Leaving was a wonderful idea. Could they really escape? If they could at least get away from Twenty-Hands... "Run," she told the pet, "run, and I’ll follow you. It’s a cute thing I do, running after my pets; they are used to seeing me, they won’t stop us."

So the pet ran, and she ran after it. Once or twice she had to give it a boot in the right direction, but mainly it lead well. They got to a garden door without being stopped, though people were getting to their feet by then. She ducked into the mud room, grabbed a big cloak that covered her gown and her hair, pushed her feet into boots and picked up Minsky. Then out they went. If anyone had seen her crossing the garden, they would never have guessed who it was. Anyway, they’d gotten clean away to the meeting point, and here she was, riding a dragon.

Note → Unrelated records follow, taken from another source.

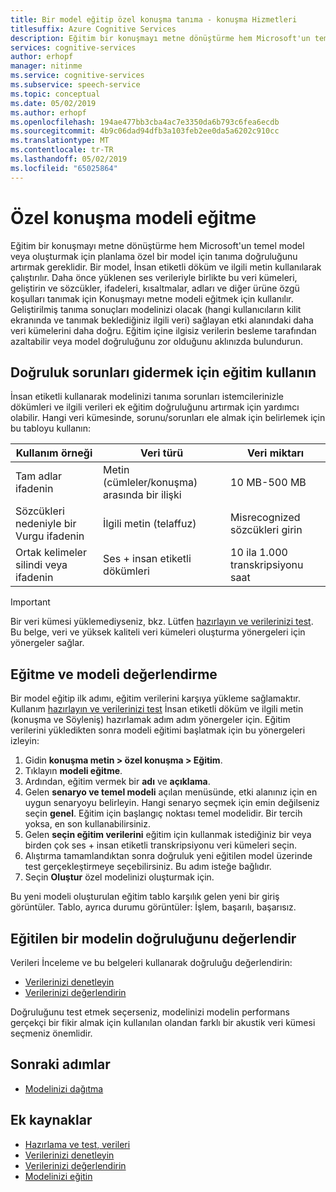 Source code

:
 ```yaml
---
title: Bir model eğitip özel konuşma tanıma - konuşma Hizmetleri
titlesuffix: Azure Cognitive Services
description: Eğitim bir konuşmayı metne dönüştürme hem Microsoft'un temel model veya oluşturmak için planlama özel bir model için tanıma doğruluğunu artırmak gereklidir. Bir model, İnsan etiketli döküm ve ilgili metin kullanılarak çalıştırılır. Daha önce yüklenen ses verileriyle birlikte bu veri kümeleri, geliştirin ve sözcükler, ifadeleri, kısaltmalar, adları ve diğer ürüne özgü koşulları tanımak için Konuşmayı metne modeli eğitmek için kullanılır.
services: cognitive-services
author: erhopf
manager: nitinme
ms.service: cognitive-services
ms.subservice: speech-service
ms.topic: conceptual
ms.date: 05/02/2019
ms.author: erhopf
ms.openlocfilehash: 194ae477bb3cba4ac7e3350da6b793c6fea6ecdb
ms.sourcegitcommit: 4b9c06dad94dfb3a103feb2ee0da5a6202c910cc
ms.translationtype: MT
ms.contentlocale: tr-TR
ms.lasthandoff: 05/02/2019
ms.locfileid: "65025864"
---
```

# <a name="train-a-model-for-custom-speech"></a>Özel konuşma modeli eğitme

Eğitim bir konuşmayı metne dönüştürme hem Microsoft'un temel model veya oluşturmak için planlama özel bir model için tanıma doğruluğunu artırmak gereklidir. Bir model, İnsan etiketli döküm ve ilgili metin kullanılarak çalıştırılır. Daha önce yüklenen ses verileriyle birlikte bu veri kümeleri, geliştirin ve sözcükler, ifadeleri, kısaltmalar, adları ve diğer ürüne özgü koşulları tanımak için Konuşmayı metne modeli eğitmek için kullanılır. Geliştirilmiş tanıma sonuçları modelinizi olacak (hangi kullanıcıların kilit ekranında ve tanımak beklediğiniz ilgili veri) sağlayan etki alanındaki daha veri kümelerini daha doğru. Eğitim içine ilgisiz verilerin besleme tarafından azaltabilir veya model doğruluğunu zor olduğunu aklınızda bulundurun.

## <a name="use-training-to-resolve-accuracy-issues"></a>Doğruluk sorunları gidermek için eğitim kullanın

İnsan etiketli kullanarak modelinizi tanıma sorunları istemcilerinizle dökümleri ve ilgili verileri ek eğitim doğruluğunu artırmak için yardımcı olabilir. Hangi veri kümesinde, sorunu/sorunları ele almak için belirlemek için bu tabloyu kullanın:

| Kullanım örneği | Veri türü | Veri miktarı |
|----------|-----------|---------------|
| Tam adlar ifadenin | Metin (cümleler/konuşma) arasında bir ilişki | 10 MB-500 MB |
| Sözcükleri nedeniyle bir Vurgu ifadenin | İlgili metin (telaffuz) | Misrecognized sözcükleri girin |
| Ortak kelimeler silindi veya ifadenin | Ses + insan etiketli dökümleri | 10 ila 1.000 transkripsiyonu saat |

> [!IMPORTANT]
> Bir veri kümesi yüklemediyseniz, bkz. Lütfen [hazırlayın ve verilerinizi test](how-to-custom-speech-test-data.md). Bu belge, veri ve yüksek kaliteli veri kümeleri oluşturma yönergeleri için yönergeler sağlar.

## <a name="train-and-evaluate-a-model"></a>Eğitme ve modeli değerlendirme

Bir model eğitip ilk adımı, eğitim verilerini karşıya yükleme sağlamaktır. Kullanım [hazırlayın ve verilerinizi test](how-to-custom-speech-test-data.md) İnsan etiketli döküm ve ilgili metin (konuşma ve Söyleniş) hazırlamak adım adım yönergeler için. Eğitim verilerini yükledikten sonra modeli eğitimi başlatmak için bu yönergeleri izleyin:

1. Gidin **konuşma metin > özel konuşma > Eğitim**.
2. Tıklayın **modeli eğitme**.
3. Ardından, eğitim vermek bir **adı** ve **açıklama**.
4. Gelen **senaryo ve temel modeli** açılan menüsünde, etki alanınız için en uygun senaryoyu belirleyin. Hangi senaryo seçmek için emin değilseniz seçin **genel**. Eğitim için başlangıç noktası temel modelidir. Bir tercih yoksa, en son kullanabilirsiniz.
5. Gelen **seçin eğitim verilerini** eğitim için kullanmak istediğiniz bir veya birden çok ses + insan etiketli transkripsiyonu veri kümeleri seçin.
6. Alıştırma tamamlandıktan sonra doğruluk yeni eğitilen model üzerinde test gerçekleştirmeye seçebilirsiniz. Bu adım isteğe bağlıdır.
7. Seçin **Oluştur** özel modelinizi oluşturmak için.

Bu yeni modeli oluşturulan eğitim tablo karşılık gelen yeni bir giriş görüntüler. Tablo, ayrıca durumu görüntüler:  İşlem, başarılı, başarısız.

## <a name="evaluate-the-accuracy-of-a-trained-model"></a>Eğitilen bir modelin doğruluğunu değerlendir

Verileri İnceleme ve bu belgeleri kullanarak doğruluğu değerlendirin:

* [Verilerinizi denetleyin](how-to-custom-speech-inspect-data.md)
* [Verilerinizi değerlendirin](how-to-custom-speech-evaluate-data.md)


Doğruluğunu test etmek seçerseniz, modelinizi modelin performans gerçekçi bir fikir almak için kullanılan olandan farklı bir akustik veri kümesi seçmeniz önemlidir.

## <a name="next-steps"></a>Sonraki adımlar

* [Modelinizi dağıtma](how-to-custom-speech-deploy-model.md)

## <a name="additional-resources"></a>Ek kaynaklar

* [Hazırlama ve test, verileri](how-to-custom-speech-test-data.md)
* [Verilerinizi denetleyin](how-to-custom-speech-inspect-data.md)
* [Verilerinizi değerlendirin](how-to-custom-speech-evaluate-data.md)
* [Modelinizi eğitin](how-to-custom-speech-train-model.md)
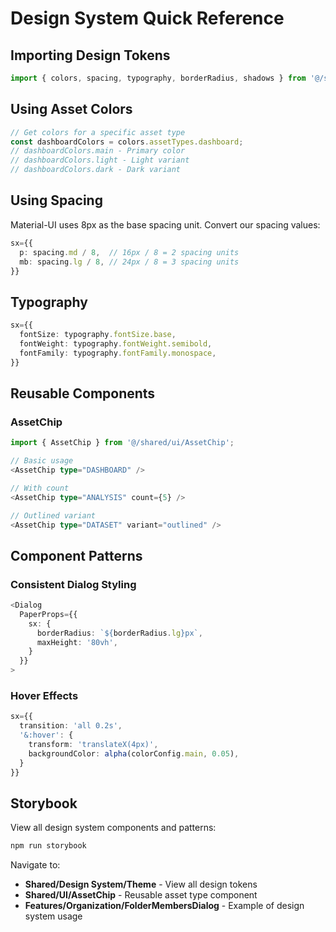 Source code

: # Design System Quick Reference

## Importing Design Tokens

```typescript
import { colors, spacing, typography, borderRadius, shadows } from '@/shared/design-system/theme';
```

## Using Asset Colors

```typescript
// Get colors for a specific asset type
const dashboardColors = colors.assetTypes.dashboard;
// dashboardColors.main - Primary color
// dashboardColors.light - Light variant
// dashboardColors.dark - Dark variant
```

## Using Spacing

Material-UI uses 8px as the base spacing unit. Convert our spacing values:

```typescript
sx={{ 
  p: spacing.md / 8,  // 16px / 8 = 2 spacing units
  mb: spacing.lg / 8, // 24px / 8 = 3 spacing units
}}
```

## Typography

```typescript
sx={{
  fontSize: typography.fontSize.base,
  fontWeight: typography.fontWeight.semibold,
  fontFamily: typography.fontFamily.monospace,
}}
```

## Reusable Components

### AssetChip
```typescript
import { AssetChip } from '@/shared/ui/AssetChip';

// Basic usage
<AssetChip type="DASHBOARD" />

// With count
<AssetChip type="ANALYSIS" count={5} />

// Outlined variant
<AssetChip type="DATASET" variant="outlined" />
```

## Component Patterns

### Consistent Dialog Styling
```typescript
<Dialog
  PaperProps={{
    sx: {
      borderRadius: `${borderRadius.lg}px`,
      maxHeight: '80vh',
    }
  }}
>
```

### Hover Effects
```typescript
sx={{
  transition: 'all 0.2s',
  '&:hover': {
    transform: 'translateX(4px)',
    backgroundColor: alpha(colorConfig.main, 0.05),
  }
}}
```

## Storybook

View all design system components and patterns:

```bash
npm run storybook
```

Navigate to:
- **Shared/Design System/Theme** - View all design tokens
- **Shared/UI/AssetChip** - Reusable asset type component
- **Features/Organization/FolderMembersDialog** - Example of design system usage
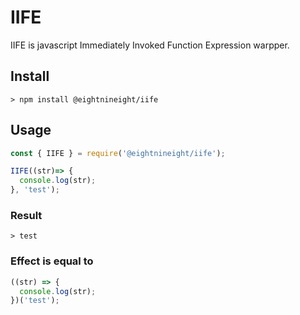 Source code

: # IIFE

IIFE is javascript Immediately Invoked Function Expression warpper.

## Install
```shell
> npm install @eightnineight/iife
```

## Usage
```javascript
const { IIFE } = require('@eightnineight/iife');

IIFE((str)=> {
  console.log(str);
}, 'test');
```
### Result
```shell
> test
```

### Effect is equal to
```javascript
((str) => {
  console.log(str);
})('test');
``` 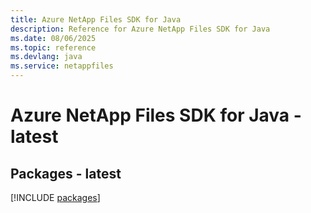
 ```yaml
---
title: Azure NetApp Files SDK for Java
description: Reference for Azure NetApp Files SDK for Java
ms.date: 08/06/2025
ms.topic: reference
ms.devlang: java
ms.service: netappfiles
---
```

# Azure NetApp Files SDK for Java - latest
## Packages - latest
[!INCLUDE [packages](netapp-files-index.md)] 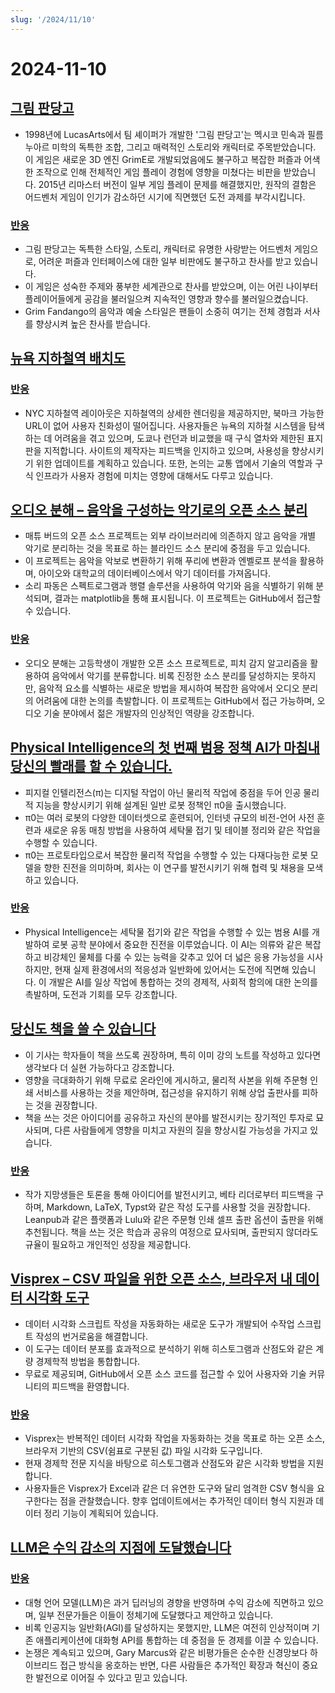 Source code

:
 ```yaml
---
slug: '/2024/11/10'
---
```


# 2024-11-10

## [그림 판당고](https://www.filfre.net/2024/11/grim-fandango/)

- 1998년에 LucasArts에서 팀 셰이퍼가 개발한 '그림 판당고'는 멕시코 민속과 필름 누아르 미학의 독특한 조합, 그리고 매력적인 스토리와 캐릭터로 주목받았습니다. 이 게임은 새로운 3D 엔진 GrimE로 개발되었음에도 불구하고 복잡한 퍼즐과 어색한 조작으로 인해 전체적인 게임 플레이 경험에 영향을 미쳤다는 비판을 받았습니다. 2015년 리마스터 버전이 일부 게임 플레이 문제를 해결했지만, 원작의 결함은 어드벤처 게임이 인기가 감소하던 시기에 직면했던 도전 과제를 부각시킵니다.

### [반응](https://news.ycombinator.com/item?id=42097261)

- 그림 판당고는 독특한 스타일, 스토리, 캐릭터로 유명한 사랑받는 어드벤처 게임으로, 어려운 퍼즐과 인터페이스에 대한 일부 비판에도 불구하고 찬사를 받고 있습니다.
- 이 게임은 성숙한 주제와 풍부한 세계관으로 찬사를 받았으며, 이는 어린 나이부터 플레이어들에게 공감을 불러일으켜 지속적인 영향과 향수를 불러일으켰습니다.
- Grim Fandango의 음악과 예술 스타일은 팬들이 소중히 여기는 전체 경험과 서사를 향상시켜 높은 찬사를 받습니다.

## [뉴욕 지하철역 배치도](http://www.projectsubwaynyc.com/gallery)

### [반응](https://news.ycombinator.com/item?id=42096717)

- NYC 지하철역 레이아웃은 지하철역의 상세한 렌더링을 제공하지만, 북마크 가능한 URL이 없어 사용자 친화성이 떨어집니다. 사용자들은 뉴욕의 지하철 시스템을 탐색하는 데 어려움을 겪고 있으며, 도쿄나 런던과 비교했을 때 구식 열차와 제한된 표지판을 지적합니다. 사이트의 제작자는 피드백을 인지하고 있으며, 사용성을 향상시키기 위한 업데이트를 계획하고 있습니다. 또한, 논의는 교통 앱에서 기술의 역할과 구식 인프라가 사용자 경험에 미치는 영향에 대해서도 다루고 있습니다.

## [오디오 분해 – 음악을 구성하는 악기로의 오픈 소스 분리](https://matthew-bird.com/blogs/Audio-Decomposition.html)

- 매튜 버드의 오픈 소스 프로젝트는 외부 라이브러리에 의존하지 않고 음악을 개별 악기로 분리하는 것을 목표로 하는 블라인드 소스 분리에 중점을 두고 있습니다.
- 이 프로젝트는 음악을 악보로 변환하기 위해 푸리에 변환과 엔벨로프 분석을 활용하며, 아이오와 대학교의 데이터베이스에서 악기 데이터를 가져옵니다.
- 소리 파동은 스펙트로그램과 행렬 솔루션을 사용하여 악기와 음을 식별하기 위해 분석되며, 결과는 matplotlib을 통해 표시됩니다. 이 프로젝트는 GitHub에서 접근할 수 있습니다.

### [반응](https://news.ycombinator.com/item?id=42098491)

- 오디오 분해는 고등학생이 개발한 오픈 소스 프로젝트로, 피치 감지 알고리즘을 활용하여 음악에서 악기를 분류합니다. 비록 진정한 소스 분리를 달성하지는 못하지만, 음악적 요소를 식별하는 새로운 방법을 제시하여 복잡한 음악에서 오디오 분리의 어려움에 대한 논의를 촉발합니다. 이 프로젝트는 GitHub에서 접근 가능하며, 오디오 기술 분야에서 젊은 개발자의 인상적인 역량을 강조합니다.

## [Physical Intelligence의 첫 번째 범용 정책 AI가 마침내 당신의 빨래를 할 수 있습니다.](https://www.physicalintelligence.company/blog/pi0)

- 피지컬 인텔리전스(π)는 디지털 작업이 아닌 물리적 작업에 중점을 두어 인공 물리적 지능을 향상시키기 위해 설계된 일반 로봇 정책인 π0을 출시했습니다.
- π0는 여러 로봇의 다양한 데이터셋으로 훈련되어, 인터넷 규모의 비전-언어 사전 훈련과 새로운 유동 매칭 방법을 사용하여 세탁물 접기 및 테이블 정리와 같은 작업을 수행할 수 있습니다.
- π0는 프로토타입으로서 복잡한 물리적 작업을 수행할 수 있는 다재다능한 로봇 모델을 향한 진전을 의미하며, 회사는 이 연구를 발전시키기 위해 협력 및 채용을 모색하고 있습니다.

### [반응](https://news.ycombinator.com/item?id=42098236)

- Physical Intelligence는 세탁물 접기와 같은 작업을 수행할 수 있는 범용 AI를 개발하여 로봇 공학 분야에서 중요한 진전을 이루었습니다. 이 AI는 의류와 같은 복잡하고 비강체인 물체를 다룰 수 있는 능력을 갖추고 있어 더 넓은 응용 가능성을 시사하지만, 현재 실제 환경에서의 적응성과 일반화에 있어서는 도전에 직면해 있습니다. 이 개발은 AI를 일상 작업에 통합하는 것의 경제적, 사회적 함의에 대한 논의를 촉발하며, 도전과 기회를 모두 강조합니다.

## [당신도 책을 쓸 수 있습니다](https://parentheticallyspeaking.org/articles/write-a-book/)

- 이 기사는 학자들이 책을 쓰도록 권장하며, 특히 이미 강의 노트를 작성하고 있다면 생각보다 더 실현 가능하다고 강조합니다.
- 영향을 극대화하기 위해 무료로 온라인에 게시하고, 물리적 사본을 위해 주문형 인쇄 서비스를 사용하는 것을 제안하며, 접근성을 유지하기 위해 상업 출판사를 피하는 것을 권장합니다.
- 책을 쓰는 것은 아이디어를 공유하고 자신의 분야를 발전시키는 장기적인 투자로 묘사되며, 다른 사람들에게 영향을 미치고 자원의 질을 향상시킬 가능성을 가지고 있습니다.

### [반응](https://news.ycombinator.com/item?id=42096915)

- 작가 지망생들은 토론을 통해 아이디어를 발전시키고, 베타 리더로부터 피드백을 구하며, Markdown, LaTeX, Typst와 같은 작성 도구를 사용할 것을 권장합니다. Leanpub과 같은 플랫폼과 Lulu와 같은 주문형 인쇄 셀프 출판 옵션이 출판을 위해 추천됩니다. 책을 쓰는 것은 학습과 공유의 여정으로 묘사되며, 출판되지 않더라도 규율이 필요하고 개인적인 성장을 제공합니다.

## [Visprex – CSV 파일을 위한 오픈 소스, 브라우저 내 데이터 시각화 도구](https://docs.visprex.com/)

- 데이터 시각화 스크립트 작성을 자동화하는 새로운 도구가 개발되어 수작업 스크립트 작성의 번거로움을 해결합니다.
- 이 도구는 데이터 분포를 효과적으로 분석하기 위해 히스토그램과 산점도와 같은 계량 경제학적 방법을 통합합니다.
- 무료로 제공되며, GitHub에서 오픈 소스 코드를 접근할 수 있어 사용자와 기술 커뮤니티의 피드백을 환영합니다.

### [반응](https://news.ycombinator.com/item?id=42096837)

- Visprex는 반복적인 데이터 시각화 작업을 자동화하는 것을 목표로 하는 오픈 소스, 브라우저 기반의 CSV(쉼표로 구분된 값) 파일 시각화 도구입니다.
- 현재 경제학 전문 지식을 바탕으로 히스토그램과 산점도와 같은 시각화 방법을 지원합니다.
- 사용자들은 Visprex가 Excel과 같은 더 유연한 도구와 달리 엄격한 CSV 형식을 요구한다는 점을 관찰했습니다. 향후 업데이트에서는 추가적인 데이터 형식 지원과 데이터 정리 기능이 계획되어 있습니다.

## [LLM은 수익 감소의 지점에 도달했습니다](https://garymarcus.substack.com/p/confirmed-llms-have-indeed-reached)

### [반응](https://news.ycombinator.com/item?id=42097774)

- 대형 언어 모델(LLM)은 과거 딥러닝의 경향을 반영하며 수익 감소에 직면하고 있으며, 일부 전문가들은 이들이 정체기에 도달했다고 제안하고 있습니다.
- 비록 인공지능 일반화(AGI)를 달성하지는 못했지만, LLM은 여전히 인상적이며 기존 애플리케이션에 대화형 API를 통합하는 데 중점을 둔 경제를 이끌 수 있습니다.
- 논쟁은 계속되고 있으며, Gary Marcus와 같은 비평가들은 순수한 신경망보다 하이브리드 접근 방식을 옹호하는 반면, 다른 사람들은 추가적인 확장과 혁신이 중요한 발전으로 이어질 수 있다고 믿고 있습니다.

<head>
  <meta property="og:title" content="그림 판당고" />
  <meta property="og:type" content="website" />
  <meta property="og:image" content="https://og.cho.sh/api/og/?title=%EA%B7%B8%EB%A6%BC%20%ED%8C%90%EB%8B%B9%EA%B3%A0&subheading=2024%EB%85%84%2011%EC%9B%94%2010%EC%9D%BC%20%EC%9D%BC%EC%9A%94%EC%9D%BC%3A%20%ED%95%B4%EC%BB%A4%EB%89%B4%EC%8A%A4%20%EC%9A%94%EC%95%BD" />
</head>
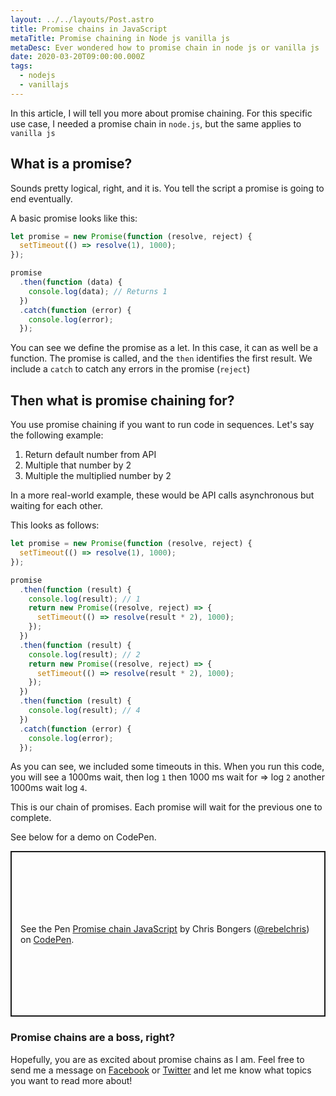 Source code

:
 ```yaml
---
layout: ../../layouts/Post.astro
title: Promise chains in JavaScript
metaTitle: Promise chaining in Node js vanilla js
metaDesc: Ever wondered how to promise chain in node js or vanilla js
date: 2020-03-20T09:00:00.000Z
tags:
  - nodejs
  - vanillajs
---
```


In this article, I will tell you more about promise chaining. For this specific use case, I needed a promise chain in `node.js`, but the same applies to `vanilla js`

## What is a promise?

Sounds pretty logical, right, and it is. You tell the script a promise is going to end eventually.

A basic promise looks like this:

```js
let promise = new Promise(function (resolve, reject) {
  setTimeout(() => resolve(1), 1000);
});

promise
  .then(function (data) {
    console.log(data); // Returns 1
  })
  .catch(function (error) {
    console.log(error);
  });
```

You can see we define the promise as a let. In this case, it can as well be a function. The promise is called, and the `then` identifies the first result. We include a `catch` to catch any errors in the promise (`reject`)

## Then what is promise chaining for?

You use promise chaining if you want to run code in sequences. Let's say the following example:

1. Return default number from API
2. Multiple that number by 2
3. Multiple the multiplied number by 2

In a more real-world example, these would be API calls asynchronous but waiting for each other.

This looks as follows:

```js
let promise = new Promise(function (resolve, reject) {
  setTimeout(() => resolve(1), 1000);
});

promise
  .then(function (result) {
    console.log(result); // 1
    return new Promise((resolve, reject) => {
      setTimeout(() => resolve(result * 2), 1000);
    });
  })
  .then(function (result) {
    console.log(result); // 2
    return new Promise((resolve, reject) => {
      setTimeout(() => resolve(result * 2), 1000);
    });
  })
  .then(function (result) {
    console.log(result); // 4
  })
  .catch(function (error) {
    console.log(error);
  });
```

As you can see, we included some timeouts in this. When you run this code, you will see a 1000ms wait, then log `1` then 1000 ms wait for => log `2` another 1000ms wait log `4`.

This is our chain of promises. Each promise will wait for the previous one to complete.

See below for a demo on CodePen.

<p class="codepen" data-height="265" data-theme-id="dark" data-default-tab="js,result" data-user="rebelchris" data-slug-hash="MWwBOwy" style="height: 265px; box-sizing: border-box; display: flex; align-items: center; justify-content: center; border: 2px solid; margin: 1em 0; padding: 1em;" data-pen-title="Promise chain JavaScript">
  <span>See the Pen <a href="https://codepen.io/rebelchris/pen/MWwBOwy">
  Promise chain JavaScript</a> by Chris Bongers (<a href="https://codepen.io/rebelchris">@rebelchris</a>)
  on <a href="https://codepen.io">CodePen</a>.</span>
</p>
<script async src="https://static.codepen.io/assets/embed/ei.js"></script>

### Promise chains are a boss, right?

Hopefully, you are as excited about promise chains as I am. Feel free to send me a message on [Facebook](https://www.facebook.com/DailyDevTipsBlog) or [Twitter](https://twitter.com/DailyDevTips1) and let me know what topics you want to read more about!
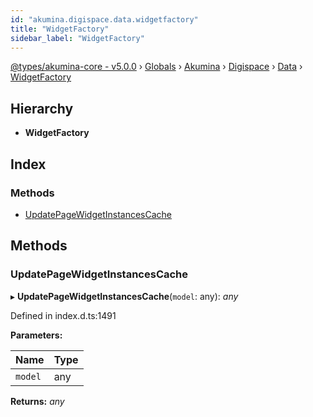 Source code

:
 ```yaml
---
id: "akumina.digispace.data.widgetfactory"
title: "WidgetFactory"
sidebar_label: "WidgetFactory"
---
```


[@types/akumina-core - v5.0.0](../index.md) › [Globals](../globals.md) › [Akumina](../modules/akumina.md) › [Digispace](../modules/akumina.digispace.md) › [Data](../modules/akumina.digispace.data.md) › [WidgetFactory](akumina.digispace.data.widgetfactory.md)

## Hierarchy

* **WidgetFactory**

## Index

### Methods

* [UpdatePageWidgetInstancesCache](akumina.digispace.data.widgetfactory.md#updatepagewidgetinstancescache)

## Methods

###  UpdatePageWidgetInstancesCache

▸ **UpdatePageWidgetInstancesCache**(`model`: any): *any*

Defined in index.d.ts:1491

**Parameters:**

Name | Type |
------ | ------ |
`model` | any |

**Returns:** *any*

"I have to thank you, Toby," she said; "this is wonderful! When I was a child I used to dream of flying; I guess most kids do. I feel so alive! Can we do this again in the daylight, so I can see the countryside? How come we have dragons now? Are there more of you? Things must have changed when Dad and the neighbour kings went to sleep; they were so strict about limiting contacts with the magic planes. What a hoot! They’ll be beside themselves! I say, I hope you’re ready to defend yourselves, because they’ll be really nasty to deal with. What are those lights over there? Shouldn’t Thorn Village be there? What’s happened to Thorn Village?"

She was pretty disoriented by the time I landed on my tower. I thought having someone around who looked more human might help, so I sent a night-hawk to find McLaren. When she arrived, I introduced her to Rose, showed them where to find the keys to the guest suite, and said good night.